El fenómeno, que inició el fin de semana y se intensificó el lunes, cubrió de nieve y hielo una franja de 2100 kilómetros desde Arkansas hasta Nueva Inglaterra, según el Servicio Meteorológico Nacional.
La acumulación superó los 30 centímetros en varias zonas, llegando hasta 50 centímetros al norte de Pittsburgh, donde también se registraron sensaciones térmicas de hasta 31 grados bajo cero. El organismo advirtió que el frío extremo persistirá en las próximas jornadas, con una nueva masa de aire ártico y la posibilidad de otra tormenta invernal en la costa este durante el fin de semana.
Las consecuencias fueron especialmente graves en el Sur, donde más de 690.000 personas quedaron sin suministro eléctrico el lunes por la tarde, según poweroutage.com.
El hielo provocó la caída de árboles y cables, dejando a amplias zonas del norte de Misisipi y partes de Tennessee aisladas y sin servicios. Misisipi sufrió su peor tormenta de hielo desde 1994, obligando a habilitar refugios con mantas, agua y generadores eléctricos.
La Universidad de Misisipi suspendió las clases toda la semana después de que su campus de Oxford quedara cubierto de hielo, mientras los estudiantes permanecieron resguardados sin energía. La alcaldesa de Oxford, Robyn Tannehill, describió la situación como similar a la estela de un tornado, por la cantidad de árboles y cables caídos.
El temporal también interrumpió el tráfico, ocasionó el cierre de escuelas y la cancelación de más de ocho mil vuelos en todo el país el lunes, de acuerdo con flightaware.com. El domingo, el 45% de los vuelos fueron cancelados, el mayor porcentaje desde la pandemia de covid-19, según la consultora Cirium.
En Nueva York, la ciudad vivió su día más nevado en años, con acumulaciones de 20 a 38 centímetros. Las escuelas públicas permanecieron cerradas, pero alrededor de 500 mil estudiantes continuaron las clases en línea, una práctica adoptada tras la pandemia para evitar interrupciones académicas.
La ola de frío abarcó dos tercios del territorio nacional. En la región de Nashville, Tennessee, miles recuperaron la electricidad este lunes, aunque más de 170 mil viviendas y comercios amanecieron aún sin luz tras una noche de temperaturas bajo cero. Muchos residentes tuvieron que buscar alojamiento en hoteles, como la familia de Alex Murray, que se trasladó para preservar leche materna y garantizar el bienestar de su hija de seis meses.

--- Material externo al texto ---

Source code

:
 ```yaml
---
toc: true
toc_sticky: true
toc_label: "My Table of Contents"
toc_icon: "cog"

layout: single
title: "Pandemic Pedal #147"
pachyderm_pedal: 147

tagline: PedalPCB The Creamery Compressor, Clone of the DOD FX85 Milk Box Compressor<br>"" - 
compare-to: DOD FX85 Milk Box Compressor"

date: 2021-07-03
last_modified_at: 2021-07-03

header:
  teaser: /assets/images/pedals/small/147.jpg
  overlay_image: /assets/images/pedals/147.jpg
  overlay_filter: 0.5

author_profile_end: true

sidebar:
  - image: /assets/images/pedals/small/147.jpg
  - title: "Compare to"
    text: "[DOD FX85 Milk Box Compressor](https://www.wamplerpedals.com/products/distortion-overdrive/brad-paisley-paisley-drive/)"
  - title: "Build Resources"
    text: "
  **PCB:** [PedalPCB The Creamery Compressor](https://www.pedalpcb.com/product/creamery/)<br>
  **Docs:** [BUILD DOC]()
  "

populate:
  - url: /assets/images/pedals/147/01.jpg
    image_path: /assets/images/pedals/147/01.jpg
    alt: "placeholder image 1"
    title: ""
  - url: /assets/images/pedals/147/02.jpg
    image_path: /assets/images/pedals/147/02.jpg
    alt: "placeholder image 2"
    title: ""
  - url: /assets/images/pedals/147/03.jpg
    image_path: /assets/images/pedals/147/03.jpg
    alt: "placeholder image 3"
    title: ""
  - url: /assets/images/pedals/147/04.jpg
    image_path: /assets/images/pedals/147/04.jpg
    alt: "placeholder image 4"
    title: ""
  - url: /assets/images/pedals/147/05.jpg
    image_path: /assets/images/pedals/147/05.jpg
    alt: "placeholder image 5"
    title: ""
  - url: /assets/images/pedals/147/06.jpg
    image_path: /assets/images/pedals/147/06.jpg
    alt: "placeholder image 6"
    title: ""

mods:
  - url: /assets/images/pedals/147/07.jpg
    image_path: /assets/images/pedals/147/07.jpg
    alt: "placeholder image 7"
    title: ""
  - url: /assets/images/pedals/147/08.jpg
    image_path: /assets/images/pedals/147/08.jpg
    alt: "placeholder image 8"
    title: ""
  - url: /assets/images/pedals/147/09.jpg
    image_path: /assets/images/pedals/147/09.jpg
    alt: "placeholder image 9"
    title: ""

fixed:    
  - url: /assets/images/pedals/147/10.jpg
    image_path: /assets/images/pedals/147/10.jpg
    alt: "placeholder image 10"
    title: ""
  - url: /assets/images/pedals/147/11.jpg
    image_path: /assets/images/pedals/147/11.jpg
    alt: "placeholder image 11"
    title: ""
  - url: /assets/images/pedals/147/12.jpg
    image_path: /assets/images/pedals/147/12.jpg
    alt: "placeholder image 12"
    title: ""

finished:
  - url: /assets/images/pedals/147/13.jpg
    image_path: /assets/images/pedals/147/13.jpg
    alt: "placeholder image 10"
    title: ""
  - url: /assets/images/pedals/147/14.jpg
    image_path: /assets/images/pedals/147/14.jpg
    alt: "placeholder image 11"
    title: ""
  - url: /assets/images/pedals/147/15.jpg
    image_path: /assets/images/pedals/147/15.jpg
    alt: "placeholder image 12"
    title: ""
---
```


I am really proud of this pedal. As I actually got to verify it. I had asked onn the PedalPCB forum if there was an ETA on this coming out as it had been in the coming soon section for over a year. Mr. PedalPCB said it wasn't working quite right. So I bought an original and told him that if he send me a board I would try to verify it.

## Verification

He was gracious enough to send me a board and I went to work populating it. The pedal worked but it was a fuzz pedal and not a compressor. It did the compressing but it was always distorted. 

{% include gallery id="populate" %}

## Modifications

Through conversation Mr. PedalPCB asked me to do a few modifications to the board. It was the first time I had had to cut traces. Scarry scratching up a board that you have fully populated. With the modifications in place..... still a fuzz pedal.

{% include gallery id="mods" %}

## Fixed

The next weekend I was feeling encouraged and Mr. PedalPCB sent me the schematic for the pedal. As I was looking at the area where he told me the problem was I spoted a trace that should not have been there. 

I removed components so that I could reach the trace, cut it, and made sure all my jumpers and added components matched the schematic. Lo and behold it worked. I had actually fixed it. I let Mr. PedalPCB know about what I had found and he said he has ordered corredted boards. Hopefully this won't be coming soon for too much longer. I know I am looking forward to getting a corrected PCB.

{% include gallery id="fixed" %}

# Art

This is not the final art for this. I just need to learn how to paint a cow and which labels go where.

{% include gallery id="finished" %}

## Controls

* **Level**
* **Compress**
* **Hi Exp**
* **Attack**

El impacto humano de la tormenta se reflejó en las muertes reportadas: dos personas arrolladas por quitanieves en Massachusetts y Ohio, accidentes de trineo mortales en Arkansas y Texas, así como el hallazgo del cuerpo de una mujer cubierto de nieve en Kansas tras haber sido vista por última vez saliendo de un bar. En Nueva York, las autoridades informaron que al menos ocho personas fallecieron en la vía pública durante el fin de semana, aunque las causas aún se investigan.
Las autoridades también confirmaron cuatro muertes en Tennessee, tres en Luisiana y Pensilvania, dos en Misisipi y una en Nueva Jersey. El Servicio Meteorológico Nacional prevé que el frío extremo continúe afectando a millones de habitantes en los próximos días.